Remember how the media all turned negative on Steve Jobs so soon after his death? Me neither.
But don’t tell the New York Times. Today (11/03/11) the paper has a piece by Alex Williams pondering the speed with which the glowing tributes turned into something else–i.e., when “bloggers began their assault.”
That assault, by Williams’ account, consisted of things like this:
“Was Steve Jobs a Good Man, or an Evil Corporate CEO and Wall Street Shill?” asked a contributor on the Occupy Wall Street website.
Then, on the Forbes site, David Coursey, a technology writer, wrote an article called “Steve Jobs Was a Jerk, You Shouldn’t Be,” in which he suggested that Mr. Jobs might have been “a borderline sociopath.”
That OWS blog assault started with this: “As most of us know, Steve Jobs is a great man….” And that Forbes piece was pretty nasty; it called Jobs “a hugely successful genius who changed the world to be how he thought it should be. That is something only Steve could get away with and we are better off for it.” Ouch!
The Times adds that “thevelocity with whichSteve the Saintstories morphed into Steve the Sinner stories was striking.”
Evidence? Here we go:
As for the mainstream press, it cleared its throat, straightened its tie and dived into the fray with the rest of them.

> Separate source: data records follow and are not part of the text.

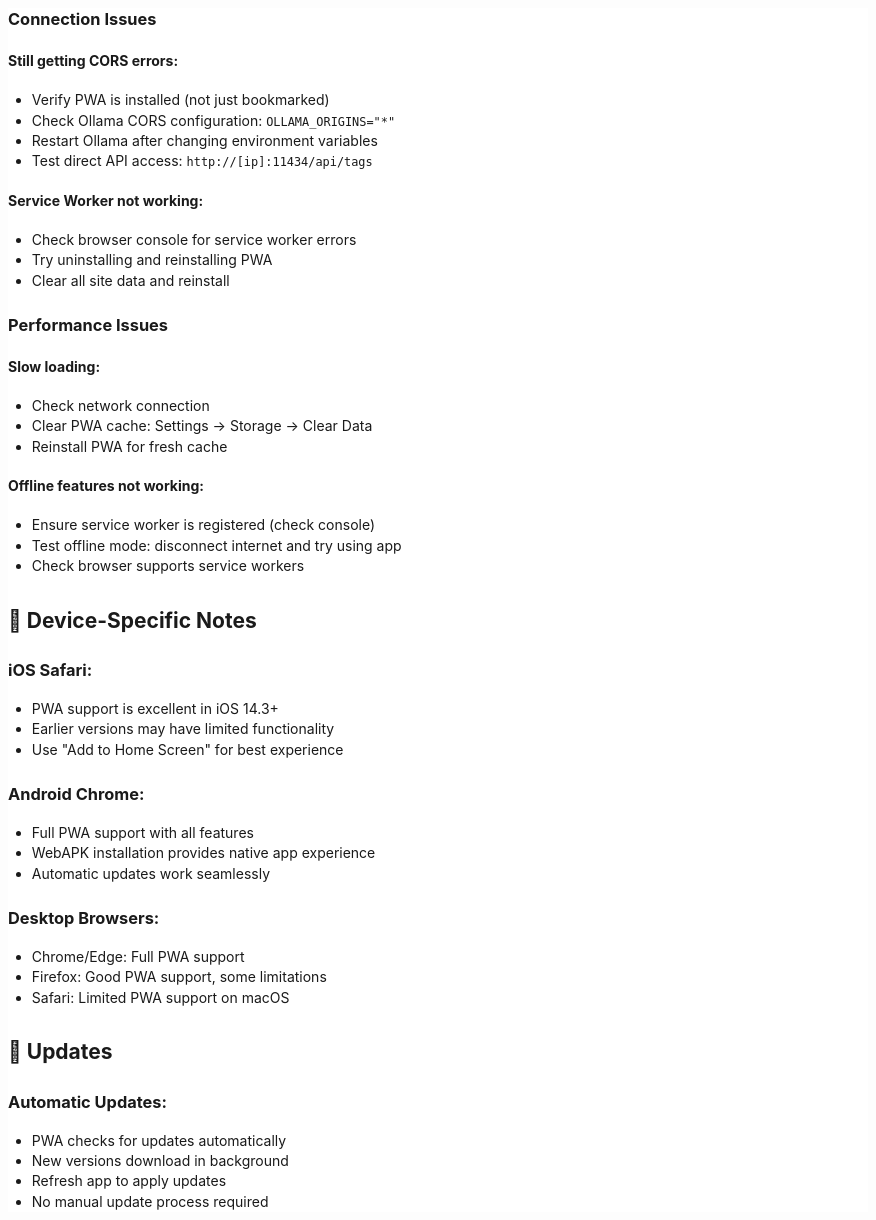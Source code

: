 ### **Connection Issues**

#### **Still getting CORS errors:**
- Verify PWA is installed (not just bookmarked)
- Check Ollama CORS configuration: `OLLAMA_ORIGINS="*"`
- Restart Ollama after changing environment variables
- Test direct API access: `http://[ip]:11434/api/tags`

#### **Service Worker not working:**
- Check browser console for service worker errors
- Try uninstalling and reinstalling PWA
- Clear all site data and reinstall

### **Performance Issues**

#### **Slow loading:**
- Check network connection
- Clear PWA cache: Settings → Storage → Clear Data
- Reinstall PWA for fresh cache

#### **Offline features not working:**
- Ensure service worker is registered (check console)
- Test offline mode: disconnect internet and try using app
- Check browser supports service workers

## 📱 Device-Specific Notes

### **iOS Safari:**
- PWA support is excellent in iOS 14.3+
- Earlier versions may have limited functionality
- Use "Add to Home Screen" for best experience

### **Android Chrome:**
- Full PWA support with all features
- WebAPK installation provides native app experience
- Automatic updates work seamlessly

### **Desktop Browsers:**
- Chrome/Edge: Full PWA support
- Firefox: Good PWA support, some limitations
- Safari: Limited PWA support on macOS

## 🔄 Updates

### **Automatic Updates:**
- PWA checks for updates automatically
- New versions download in background
- Refresh app to apply updates
- No manual update process required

Five days after Mr. Jobs’ death, the British news magazine the Week published a roundup of “anti-Jobs” stories. It included an essay titled “In Praise of Bad Steve” by a writer named D. B. Grady in the Atlantic (“Apple wasn’t built by a saint. It was built by an iron-fisted visionary”); a 2010 investigation in the Mail in England into the “Chinese suicide sweatshop” where iPods are made; and an Op-Ed article in the New York Times by Mike Daisey, a monologist, who pounded Apple for what he saw as Orwellian tactics (“There is no tech company that looks more like the Big Brother from Apple’s iconic 1984 commercial than Apple itself”).
So a British magazine’s roundup of “anti-Jobs” stories included one piece that was actually pro-Jobs, as its headline and the featured quote both indicate; an examination of Apple’s manufacturing that came out the year before Jobs died; and a single op-ed in the Times. Does that really qualify as the mainstream media piling on?

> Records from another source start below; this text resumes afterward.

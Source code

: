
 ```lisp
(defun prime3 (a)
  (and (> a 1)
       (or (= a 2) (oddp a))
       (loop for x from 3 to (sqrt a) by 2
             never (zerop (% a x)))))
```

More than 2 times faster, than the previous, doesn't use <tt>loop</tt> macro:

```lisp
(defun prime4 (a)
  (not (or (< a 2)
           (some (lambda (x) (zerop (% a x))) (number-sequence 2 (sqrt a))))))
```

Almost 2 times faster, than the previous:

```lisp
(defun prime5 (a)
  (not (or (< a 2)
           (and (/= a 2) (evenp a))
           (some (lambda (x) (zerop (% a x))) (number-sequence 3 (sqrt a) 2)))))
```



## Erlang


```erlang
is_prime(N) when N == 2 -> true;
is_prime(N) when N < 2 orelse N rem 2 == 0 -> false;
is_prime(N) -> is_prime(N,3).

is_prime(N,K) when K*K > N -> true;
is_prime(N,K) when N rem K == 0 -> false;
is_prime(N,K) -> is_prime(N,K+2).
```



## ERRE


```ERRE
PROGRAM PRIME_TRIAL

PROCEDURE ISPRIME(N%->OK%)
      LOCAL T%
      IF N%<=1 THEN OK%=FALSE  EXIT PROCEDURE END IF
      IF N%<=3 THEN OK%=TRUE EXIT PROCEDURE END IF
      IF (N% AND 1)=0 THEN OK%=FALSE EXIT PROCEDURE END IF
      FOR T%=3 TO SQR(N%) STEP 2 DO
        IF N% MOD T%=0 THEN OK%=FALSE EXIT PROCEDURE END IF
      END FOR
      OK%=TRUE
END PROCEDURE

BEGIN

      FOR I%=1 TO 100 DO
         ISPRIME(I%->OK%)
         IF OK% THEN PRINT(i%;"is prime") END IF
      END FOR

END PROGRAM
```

It bears mentioning that even people who admire Jobs’ achievements believe he was a fairly unpleasant person to work for–which is excused as another aspect of his genius.




I have a problem with people comparing Jobs to Davinci Tesla and other great inventors, WTF did Jobs invent? In reality he was a ver bitter man who was more of a snake oil salesman than great inventor.
@harry, Writing tip: The junior high school naughty word reference doesn’t really build your case because most people commenting here are adults. Oh, and Davinci Telsa could use a comma and very has a y. Also, as you rightly observe, Jobs wasn’t primarily an inventor, but . . . ah . . . er . . . So what?
Just incase someone from Apple reads this: I love my iPhone (except for the always breaking charge cords – yes plural, and yes Apple cords) BUT no iphone owner can play flash videos which are all over the Internet. Pull your head out or android wins.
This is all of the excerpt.